Il fait sa première crise à dix ans chez son père fraîchement divorcé. C’est pour lui le début d’une « bataille » pour vivre normalement. Ses crises ne sont pas impressionnantes comme on l’imagine : son regard se perd dans le vide, et la déconnexion dure une trentaine de seconde. « C’est un ressenti interne que je ne peux pas expliquer ».

Il a remarqué des déclencheurs, comme l’angoisse, la fatigue, ou la météo : « C’est pour cela que je hais l’été, la chaleur ». Si cela lui arrive, l’équipe du Festival Lumière est au courant et mobilisée. Après les « meilleures années » de sa vie dans un lycée spécialisé où on le prend tel qu’il est, il souhaite suivre les pas de sa mère infirmière pour intégrer le milieu médical. Mais sa condition l’empêche d’y prétendre tout de suite : « C’était dix ans de traitement et une opération pour l’autorisation de rentrer à l’école des soignants ».

Au bout d’années de soin et ses crises enfin contrôlées, il peut s’inscrire à l’école qui le fera revenir à l’hôpital, mais comme aide-soignant. Il finit donc par faire l’Institut de formation des cadres de santé et y cultive un amour pour le soin aux autres. Même si lui préfère se dire « plus lent » qu’eux : « j’aime bien prendre le temps avec tout le monde, pour discuter. Les résidents m’aimaient bien ». Il se souvient, lors de stage en cardiologie, le soulagement dans les yeux d’une patiente sur le point de subir un pontage coronarien, en apprenant que le rassurant Yohann l’accompagnerait dans le bloc.

« La sociabilisation n’a jamais été mon fort »

Après de multiples stages, il intègre un EPHAD où il restera 13 ans. Jusqu’au burnout : « Les conditions de travail sont devenues horribles, trop rapides, on était obligés de devenir maltraitants ». Il a alors 38 ans, et un psychiatre qu’il consulte soupçonne un fonctionnement différent chez lui. Seulement deux ans après, le verdict tombe : Yohann est autiste Asperger.

Un diagnostic tardif qu’il vit comme un soulagement : son « fonctionnement différent » s’éclaire par sa « particularité ». Loin de la « maladie » dont on « souffre » comme il est d’usage de l’évoquer.
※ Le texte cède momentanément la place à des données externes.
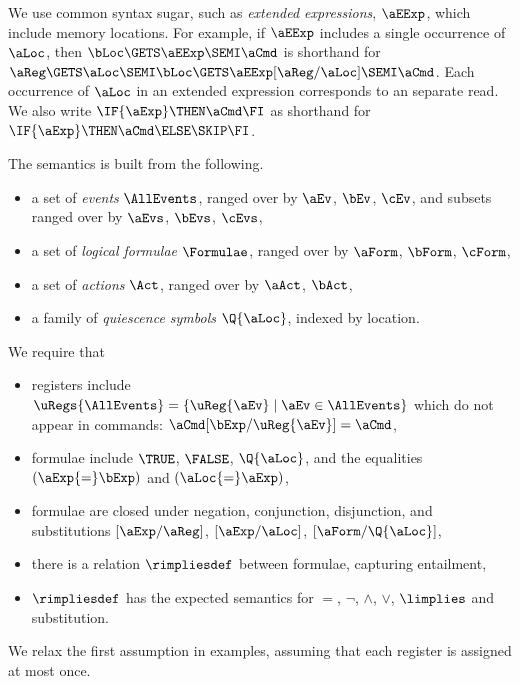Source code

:   
We use common syntax sugar, such as \emph{extended expressions}, $\aEExp$,
which include memory locations.  For example, if $\aEExp$ includes a single
occurrence of $\aLoc$, then $\bLoc\GETS\aEExp\SEMI \aCmd$ is shorthand for
$\aReg\GETS\aLoc\SEMI\bLoc\GETS\aEExp[\aReg/\aLoc]\SEMI \aCmd$.  Each
occurrence of $\aLoc$ in an extended expression corresponds to an separate
read.  We also write $\IF{\aExp} \THEN \aCmd \FI$ as shorthand for
$\IF{\aExp} \THEN \aCmd\ELSE \SKIP\FI$.



The semantics is built from the following.
\begin{itemize}
\item a set of \emph{events} $\AllEvents$, ranged over by $\aEv$, $\bEv$,
  $\cEv$, %
  and subsets ranged over by $\aEvs$, $\bEvs$, $\cEvs$,  
\item a set of \emph{logical formulae} $\Formulae$, ranged over by $\aForm$,
  $\bForm$, $\cForm$,
\item a set of \emph{actions} $\Act$, ranged over by $\aAct$, $\bAct$, 
\item a family of \emph{quiescence symbols} $\Q{\aLoc}$, indexed by location.
\end{itemize}

We require that
\begin{itemize}
\item registers include %
  $\uRegs{\AllEvents}=\{\uReg{\aEv}\mid\aEv\in\AllEvents\}$ which do not appear in commands:
  $\aCmd[\bExp/\uReg{\aEv}]=\aCmd$,
\item formulae include $\TRUE$, $\FALSE$, $\Q{\aLoc}$, and the equalities $(\aExp{=}\bExp)$ and $(\aLoc{=}\aExp)$,
\item formulae are closed under negation, conjunction, disjunction, and
  substitutions $[\aExp/\aReg]$, $[\aExp/\aLoc]$, $[\aForm/\Q{\aLoc}]$,
\item there is a relation $\rimpliesdef$ between
  formulae, capturing entailment, 
\item $\rimpliesdef$ has the expected semantics for $=$, $\lnot$, $\land$, $\lor$,
  $\limplies$ and substitution.
\end{itemize}
We relax the first assumption in examples, assuming that each register is
assigned at most once.

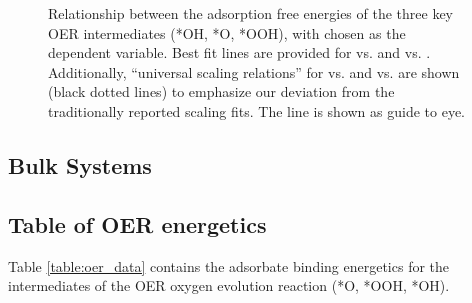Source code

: \begin{figure}[!htb]
\centering
\caption{\label{fig:scaling_relations}
Relationship between the adsorption free energies of the three key OER intermediates (*OH, *O, *OOH), with \DGOH chosen as the dependent variable.
%
Best fit lines are provided for \DGOOH vs. \DGOH and \DGO vs. \DGOH.
%
Additionally, ``universal scaling relations'' for \DGOOH vs. \DGOH and \DGO vs. \DGOH are shown (black dotted lines) to emphasize our deviation from the traditionally reported scaling fits.
%
The \DGOH line is  shown as guide to eye.
}
\end{figure}



\subsection{Bulk Systems}  %
%



\subsection{Table of OER energetics}  %
%
%
Table \ref{table:oer_data} contains the adsorbate binding energetics for the intermediates of the OER
oxygen evolution reaction (*O, *OOH, *OH).


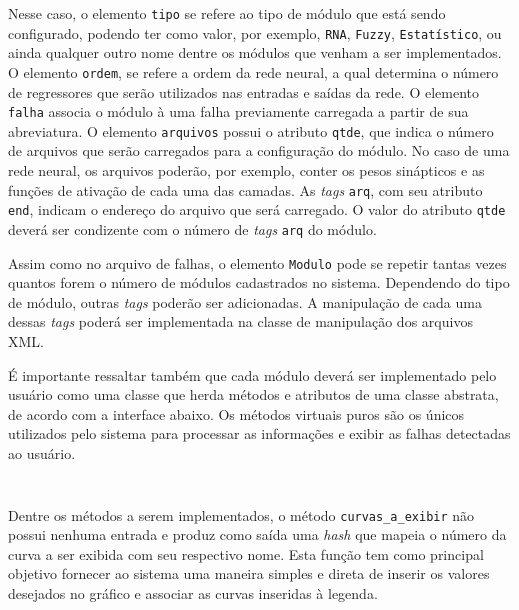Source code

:Nesse caso, o elemento \verb|tipo| se refere ao tipo de módulo que está sendo
configurado, podendo ter como valor, por exemplo, \verb|RNA|, \verb|Fuzzy|,
\verb|Estatístico|, ou ainda qualquer outro nome dentre os módulos que venham a
ser implementados. O elemento \verb|ordem|, se refere a ordem da rede neural, a
qual determina o número de regressores que serão utilizados nas entradas e
saídas da rede. O elemento \verb|falha| associa o módulo à uma falha previamente
carregada a partir de sua abreviatura. O elemento \verb|arquivos| possui o
atributo \verb|qtde|, que indica o número de arquivos que serão carregados para
a configuração do módulo. No caso de uma rede neural, os arquivos poderão, por
exemplo, conter os pesos sinápticos e as funções de ativação de cada uma das
camadas. As {\it tags} \verb|arq|, com seu atributo \verb|end|, indicam o
endereço do arquivo que será carregado. O valor do atributo \verb|qtde| deverá
ser condizente com o número de {\it tags} \verb|arq| do módulo.

Assim como no arquivo de falhas, o elemento \verb|Modulo| pode se repetir tantas
vezes quantos forem o número de módulos cadastrados no sistema. Dependendo do
tipo de módulo, outras {\it tags} poderão ser adicionadas. A manipulação de cada
uma dessas {\it tags} poderá ser implementada na classe de manipulação dos
arquivos XML.

É importante ressaltar também que cada módulo deverá ser implementado pelo
usuário como uma classe que herda métodos e atributos de uma classe abstrata,
de acordo com a interface abaixo. Os métodos virtuais puros são os únicos
utilizados pelo sistema para processar as informações e exibir as falhas
detectadas ao usuário.

\vspace{1.1\topsep}
\inputminted[fontsize = \footnotesize,
             bgcolor = cinzaclaro,
             linenos = true,
             firstline = 1,
             firstnumber = 1,
             lastline = 49]{cpp}{codigos/modulo.h}

\inputminted[fontsize = \footnotesize,
             bgcolor = cinzaclaro,
             linenos = true,
             firstline = 50,
             firstnumber = 50,
             lastline = 69]{cpp}{codigos/modulo.h}
\vspace{1.1\topsep}

Dentre os métodos a serem implementados, o método \verb|curvas_a_exibir| não
possui nenhuma entrada e produz como saída uma {\it hash} que mapeia o número da
curva a ser exibida com seu respectivo nome. Esta função tem como principal
objetivo fornecer ao sistema uma maneira simples e direta de inserir os
valores desejados no gráfico e associar as curvas inseridas à legenda.

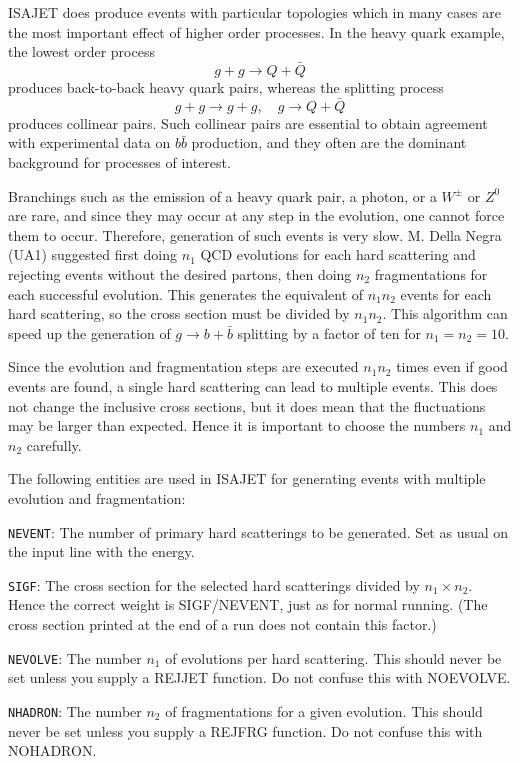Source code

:        ISAJET does produce events with particular topologies which
in many cases are the most important effect of higher order processes.
In the heavy quark example, the lowest order process
$$
g + g \to Q + \bar Q
$$
produces back-to-back heavy quark pairs, whereas the splitting process
$$      
g + g \to g + g, \quad g \to Q + \bar Q
$$
produces collinear pairs. Such collinear pairs are essential to obtain
agreement with experimental data on $b \bar b$ production, and they
often are the dominant background for processes of interest.

      Branchings such as the emission of a heavy quark pair, a photon,
or a $W^\pm$ or $Z^0$ are rare, and since they may occur at any step
in the evolution, one cannot force them to occur. Therefore,
generation of such events is very slow. M. Della Negra (UA1) suggested
first doing $n_1$ QCD evolutions for each hard scattering and
rejecting events without the desired partons, then doing $n_2$
fragmentations for each successful evolution. This generates the
equivalent of $n_1 n_2$ events for each hard scattering, so the cross
section must be divided by $n_1 n_2$. This algorithm can speed up the
generation of $g \to b + \bar b$ splitting by a factor of ten for $n_1
= n_2 = 10$.

      Since the evolution and fragmentation steps are executed $n_1n_2$
times even if good events are found, a single hard scattering can lead
to multiple events. This does not change the inclusive cross sections,
but it does mean that the fluctuations may be larger than expected.
Hence it is important to choose the numbers $n_1$ and $n_2$ carefully.

      The following entities are used in ISAJET for generating events 
with multiple evolution and fragmentation:

      \verb|NEVENT|: The number of primary hard scatterings to be
generated. Set as usual on the input line with the energy.

       \verb|SIGF|: The cross section for the selected hard
scatterings divided by $n_1 \times n_2$. Hence the correct weight is
SIGF/NEVENT, just as for normal running. (The cross section printed at
the end of a run does not contain this factor.)

       \verb|NEVOLVE|: The number $n_1$ of evolutions per hard
scattering. This should never be set unless you supply a REJJET
function. Do not confuse this with NOEVOLVE.

       \verb|NHADRON|: The number $n_2$ of fragmentations for a given
evolution. This should never be set unless you supply a REJFRG
function. Do not confuse this with NOHADRON.

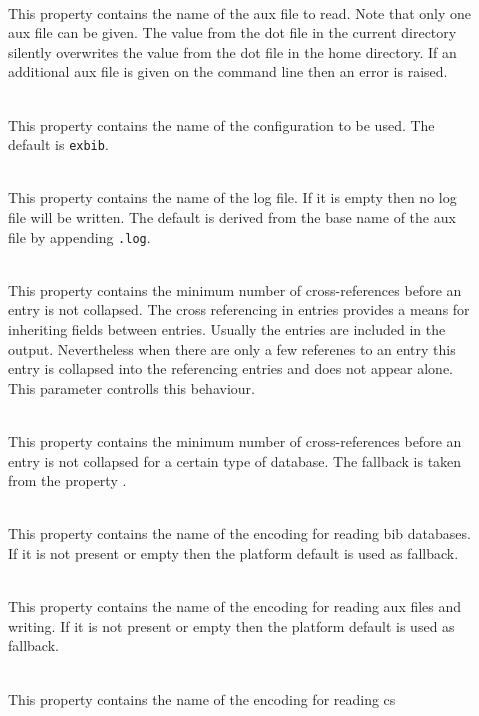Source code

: \begin{description}
\item[] \ \\
  This property contains the name of the aux file to read. Note that
  only one aux file can be given. The value from the dot file in the
  current directory silently overwrites the value from the dot file in
  the home directory. If an additional aux file is given on the
  command line then an error is raised.
\item[] \ \\
  This property contains the name of the configuration to be used. The
  default is \texttt{exbib}.
\item[] \ \\
  This property contains the name of the log file. If it is empty then
  no log file will be written. The default is derived from the base
  name of the aux file by appending \texttt{.log}.
\item[] \ \\
  This property contains the minimum number of cross-references before
  an entry is not collapsed. The cross referencing in entries provides
  a means for inheriting fields between entries. Usually the entries
  are included in the output.  Nevertheless when there are only a few
  referenes to an entry this entry is collapsed into the referencing
  entries and does not appear alone. This parameter controlls this
  behaviour.
\item[] \ \\
  This property contains the minimum number of cross-references before
  an entry is not collapsed for a certain type of database. The
  fallback is taken from the property .
\item[] \ \\
  This property contains the name of the encoding for reading bib
  databases. If it is not present or empty then the platform default
  is used as fallback.
\item[] \ \\
  This property contains the name of the encoding for reading aux
  files and writing. If it is not present or empty then the platform
  default is used as fallback.
\item[] \ \\
  This property contains the name of the encoding for reading cs

\end{description}
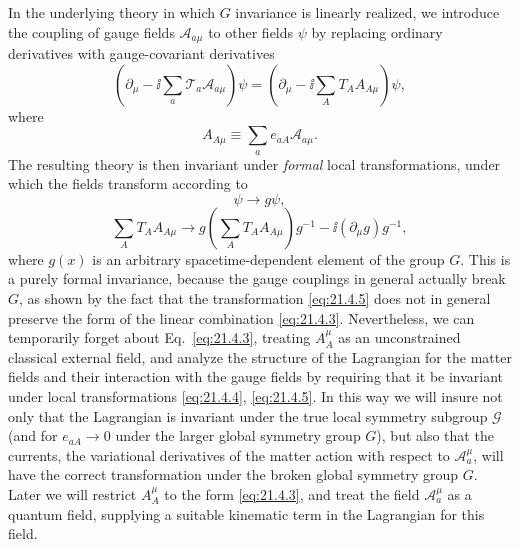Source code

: In the underlying theory in which $G$ invariance is linearly realized, we introduce the coupling of gauge fields $\mathcal A_{a\mu}$ to other fields $\psi$ by replacing ordinary derivatives with gauge-covariant derivatives
\begin{equation}
\left(\partial_\mu-\ii\sum_a\mathcal T_a\mathcal A_{a\mu}\right)\psi
=
\left(\partial_\mu-\ii\sum_A T_A A_{A\mu}\right)\psi,
\tag{21.4.2}\label{eq:21.4.2}
\end{equation}
where
\begin{equation}
A_{A\mu}\equiv\sum_a e_{a A}\mathcal A_{a\mu}.
\tag{21.4.3}\label{eq:21.4.3}
\end{equation}
The resulting theory is then invariant under \emph{formal} local transformations, under which the fields transform according to
\begin{equation}
\psi\longrightarrow g\psi,
\tag{21.4.4}\label{eq:21.4.4}
\end{equation}
\begin{equation}
\sum_A T_A A_{A\mu}
\longrightarrow
g\left(\sum_A T_A A_{A\mu}\right)g^{-1}
-\ii(\partial_\mu g)g^{-1},
\tag{21.4.5}\label{eq:21.4.5}
\end{equation}
where $g(x)$ is an arbitrary spacetime-dependent element of the group $G$. This is a purely formal invariance, because the gauge couplings in general actually break $G$, as shown by the fact that the transformation \eqref{eq:21.4.5} does not in general preserve the form of the linear combination \eqref{eq:21.4.3}. Nevertheless, we can temporarily forget about Eq.~\eqref{eq:21.4.3}, treating $A_A^\mu$ as an unconstrained classical external field, and analyze the structure of the Lagrangian for the matter fields and their interaction with the gauge fields by requiring that it be invariant under local transformations \eqref{eq:21.4.4}, \eqref{eq:21.4.5}. In this way we will insure not only that the Lagrangian is invariant under the true local symmetry subgroup $\mathcal G$ (and for $e_{a A}\to0$ under the larger global symmetry group $G$), but also that the currents, the variational derivatives of the matter action with respect to $\mathcal A_a^\mu$, will have the correct transformation under the broken global symmetry group $G$. Later we will restrict $A_A^\mu$ to the form \eqref{eq:21.4.3}, and treat the field $\mathcal A_a^\mu$ as a quantum field, supplying a suitable kinematic term in the Lagrangian for this field.

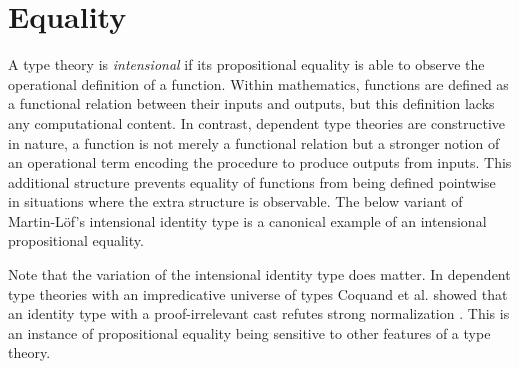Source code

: \section{Equality}

A type theory is \textit{intensional} if its propositional equality is able to observe the operational definition of a function.
Within mathematics, functions are defined as a functional relation between their inputs and outputs, but this definition lacks any computational content.
In contrast, dependent type theories are constructive in nature, a function is not merely a functional relation but a stronger notion of an operational term encoding the procedure to produce outputs from inputs.
This additional structure prevents equality of functions from being defined pointwise in situations where the extra structure is observable.
The below variant of Martin-L\"{o}f's intensional identity type is a canonical example of an intensional propositional equality.


Note that the variation of the intensional identity type does matter.
In dependent type theories with an impredicative universe of types Coquand et al. showed that an identity type with a proof-irrelevant cast refutes strong normalization \cite{abel2020_normalization}.
This is an instance of propositional equality being sensitive to other features of a type theory.

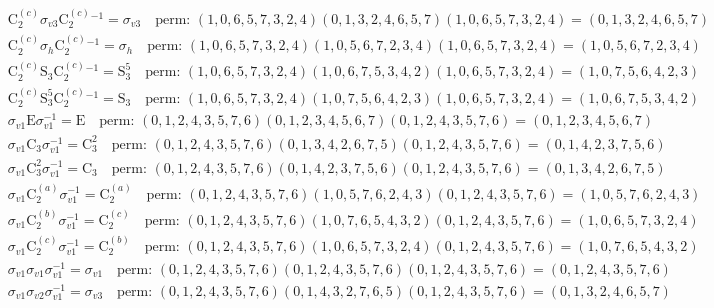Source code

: \begin{align*}
& \mathrm{C}_{2}^{(c)} \sigma_{v3} \mathrm{C}_{2}^{(c)}^{-1} = \sigma_{v3} \quad \text{perm: }(1, 0, 6, 5, 7, 3, 2, 4)(0, 1, 3, 2, 4, 6, 5, 7)(1, 0, 6, 5, 7, 3, 2, 4) = (0, 1, 3, 2, 4, 6, 5, 7) \\
& \mathrm{C}_{2}^{(c)} \sigma_{h} \mathrm{C}_{2}^{(c)}^{-1} = \sigma_{h} \quad \text{perm: }(1, 0, 6, 5, 7, 3, 2, 4)(1, 0, 5, 6, 7, 2, 3, 4)(1, 0, 6, 5, 7, 3, 2, 4) = (1, 0, 5, 6, 7, 2, 3, 4) \\
& \mathrm{C}_{2}^{(c)} \mathrm{S}_{3} \mathrm{C}_{2}^{(c)}^{-1} = \mathrm{S}_{3}^{5} \quad \text{perm: }(1, 0, 6, 5, 7, 3, 2, 4)(1, 0, 6, 7, 5, 3, 4, 2)(1, 0, 6, 5, 7, 3, 2, 4) = (1, 0, 7, 5, 6, 4, 2, 3) \\
& \mathrm{C}_{2}^{(c)} \mathrm{S}_{3}^{5} \mathrm{C}_{2}^{(c)}^{-1} = \mathrm{S}_{3} \quad \text{perm: }(1, 0, 6, 5, 7, 3, 2, 4)(1, 0, 7, 5, 6, 4, 2, 3)(1, 0, 6, 5, 7, 3, 2, 4) = (1, 0, 6, 7, 5, 3, 4, 2) \\
& \sigma_{v1} \mathrm{E} \sigma_{v1}^{-1} = \mathrm{E} \quad \text{perm: }(0, 1, 2, 4, 3, 5, 7, 6)(0, 1, 2, 3, 4, 5, 6, 7)(0, 1, 2, 4, 3, 5, 7, 6) = (0, 1, 2, 3, 4, 5, 6, 7) \\
& \sigma_{v1} \mathrm{C}_{3} \sigma_{v1}^{-1} = \mathrm{C}_{3}^{2} \quad \text{perm: }(0, 1, 2, 4, 3, 5, 7, 6)(0, 1, 3, 4, 2, 6, 7, 5)(0, 1, 2, 4, 3, 5, 7, 6) = (0, 1, 4, 2, 3, 7, 5, 6) \\
& \sigma_{v1} \mathrm{C}_{3}^{2} \sigma_{v1}^{-1} = \mathrm{C}_{3} \quad \text{perm: }(0, 1, 2, 4, 3, 5, 7, 6)(0, 1, 4, 2, 3, 7, 5, 6)(0, 1, 2, 4, 3, 5, 7, 6) = (0, 1, 3, 4, 2, 6, 7, 5) \\
& \sigma_{v1} \mathrm{C}_{2}^{(a)} \sigma_{v1}^{-1} = \mathrm{C}_{2}^{(a)} \quad \text{perm: }(0, 1, 2, 4, 3, 5, 7, 6)(1, 0, 5, 7, 6, 2, 4, 3)(0, 1, 2, 4, 3, 5, 7, 6) = (1, 0, 5, 7, 6, 2, 4, 3) \\
& \sigma_{v1} \mathrm{C}_{2}^{(b)} \sigma_{v1}^{-1} = \mathrm{C}_{2}^{(c)} \quad \text{perm: }(0, 1, 2, 4, 3, 5, 7, 6)(1, 0, 7, 6, 5, 4, 3, 2)(0, 1, 2, 4, 3, 5, 7, 6) = (1, 0, 6, 5, 7, 3, 2, 4) \\
& \sigma_{v1} \mathrm{C}_{2}^{(c)} \sigma_{v1}^{-1} = \mathrm{C}_{2}^{(b)} \quad \text{perm: }(0, 1, 2, 4, 3, 5, 7, 6)(1, 0, 6, 5, 7, 3, 2, 4)(0, 1, 2, 4, 3, 5, 7, 6) = (1, 0, 7, 6, 5, 4, 3, 2) \\
& \sigma_{v1} \sigma_{v1} \sigma_{v1}^{-1} = \sigma_{v1} \quad \text{perm: }(0, 1, 2, 4, 3, 5, 7, 6)(0, 1, 2, 4, 3, 5, 7, 6)(0, 1, 2, 4, 3, 5, 7, 6) = (0, 1, 2, 4, 3, 5, 7, 6) \\
& \sigma_{v1} \sigma_{v2} \sigma_{v1}^{-1} = \sigma_{v3} \quad \text{perm: }(0, 1, 2, 4, 3, 5, 7, 6)(0, 1, 4, 3, 2, 7, 6, 5)(0, 1, 2, 4, 3, 5, 7, 6) = (0, 1, 3, 2, 4, 6, 5, 7) \\

\end{align*}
Il comprend notamment pourquoi petit, il s’intéressait autant au fonctionnement du soleil – qu’il nous explique, encore maintenant, dans les moindres détails. S’en traduit une vie sentimentale et émotionnelle agitée, certes.

Parce que « les autistes sont souvent pris pour des sans cœurs, sans empathie, déplore Yohann. On a évidemment de l’empathie, juste une manière différente de l’exprimer ».

Yohann Malka

Et même si « la sociabilisation n’a jamais été [son] fort », il n’hésite pas à sensibiliser au sein d’associations en lien avec l’autisme et l’épilepsie.

Hors des clichés

En 2018, il commence à faire du bénévolat au Festival Lumière. Parce que « depuis enfant, le cinéma est ma bouée de sauvetage ». Très fan de sciences fictions comme Star Wars, il se souvient capable de reconnaitre les voix françaises de Han Solo (Francis Lax) ou de Bruce Willis (Patrick Poivey) à l’oreille. La reconversion professionnelle se fait donc naturellement : il intègre le cursus de formation de la société de production Titrafilm, qui le dirige vers le métier de détecteur de doublage.

Les difficultés qu’engendrent au quotidien son traitement pour l’épilepsie et son décalage n’épargnent évidemment pas son moral. Mais ce métier qu’il exerce depuis un an et demi, et la perspective d’obtenir « une vraie reconnaissance » dans le milieu du doublage, nourrissent une envie de remplir son temps.